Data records
========
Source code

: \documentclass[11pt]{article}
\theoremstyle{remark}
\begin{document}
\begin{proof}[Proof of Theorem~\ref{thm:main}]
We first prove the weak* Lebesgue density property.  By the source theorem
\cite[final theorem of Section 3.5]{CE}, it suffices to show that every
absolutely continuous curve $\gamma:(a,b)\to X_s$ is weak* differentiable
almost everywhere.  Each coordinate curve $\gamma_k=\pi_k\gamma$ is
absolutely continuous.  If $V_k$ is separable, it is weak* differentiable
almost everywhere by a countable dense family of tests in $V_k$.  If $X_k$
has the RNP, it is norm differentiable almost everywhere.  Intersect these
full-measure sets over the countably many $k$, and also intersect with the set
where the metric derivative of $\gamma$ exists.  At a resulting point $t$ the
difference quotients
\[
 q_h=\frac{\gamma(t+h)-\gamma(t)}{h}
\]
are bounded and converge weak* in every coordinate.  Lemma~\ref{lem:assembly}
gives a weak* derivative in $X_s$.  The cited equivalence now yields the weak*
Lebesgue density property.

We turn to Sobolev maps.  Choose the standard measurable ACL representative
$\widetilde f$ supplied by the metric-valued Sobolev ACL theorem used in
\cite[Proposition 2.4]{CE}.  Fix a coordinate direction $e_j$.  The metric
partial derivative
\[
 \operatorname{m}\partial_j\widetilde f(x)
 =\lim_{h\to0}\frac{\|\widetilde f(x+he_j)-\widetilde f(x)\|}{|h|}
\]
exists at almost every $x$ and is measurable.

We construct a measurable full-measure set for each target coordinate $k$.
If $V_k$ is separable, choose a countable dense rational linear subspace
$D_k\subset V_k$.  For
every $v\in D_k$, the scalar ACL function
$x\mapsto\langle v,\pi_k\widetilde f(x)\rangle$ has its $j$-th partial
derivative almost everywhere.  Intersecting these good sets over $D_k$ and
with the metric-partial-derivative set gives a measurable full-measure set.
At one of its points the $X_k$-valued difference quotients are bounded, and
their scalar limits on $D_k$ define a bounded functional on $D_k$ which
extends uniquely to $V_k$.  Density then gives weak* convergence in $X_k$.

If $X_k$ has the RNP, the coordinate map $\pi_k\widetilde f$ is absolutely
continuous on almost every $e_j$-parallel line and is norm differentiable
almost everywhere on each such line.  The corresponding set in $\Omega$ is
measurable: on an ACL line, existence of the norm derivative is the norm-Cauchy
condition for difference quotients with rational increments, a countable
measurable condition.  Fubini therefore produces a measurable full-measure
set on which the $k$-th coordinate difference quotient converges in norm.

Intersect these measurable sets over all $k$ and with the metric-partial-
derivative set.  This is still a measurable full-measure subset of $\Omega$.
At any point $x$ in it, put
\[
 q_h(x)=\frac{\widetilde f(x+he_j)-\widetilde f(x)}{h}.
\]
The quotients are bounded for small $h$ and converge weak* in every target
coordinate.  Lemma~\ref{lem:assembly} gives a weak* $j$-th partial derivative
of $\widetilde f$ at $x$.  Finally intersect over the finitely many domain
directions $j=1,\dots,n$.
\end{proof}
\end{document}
========
Reproduce exactly, with nothing added, the lines from the one that contains "measurable: on an" to the end of the data.

measurable: on an ACL line, existence of the norm derivative is the norm-Cauchy
condition for difference quotients with rational increments, a countable
measurable condition.  Fubini therefore produces a measurable full-measure
set on which the $k$-th coordinate difference quotient converges in norm.

Intersect these measurable sets over all $k$ and with the metric-partial-
derivative set.  This is still a measurable full-measure subset of $\Omega$.
At any point $x$ in it, put
\[
 q_h(x)=\frac{\widetilde f(x+he_j)-\widetilde f(x)}{h}.
\]
The quotients are bounded for small $h$ and converge weak* in every target
coordinate.  Lemma~\ref{lem:assembly} gives a weak* $j$-th partial derivative
of $\widetilde f$ at $x$.  Finally intersect over the finitely many domain
directions $j=1,\dots,n$.
\end{proof}
\end{document}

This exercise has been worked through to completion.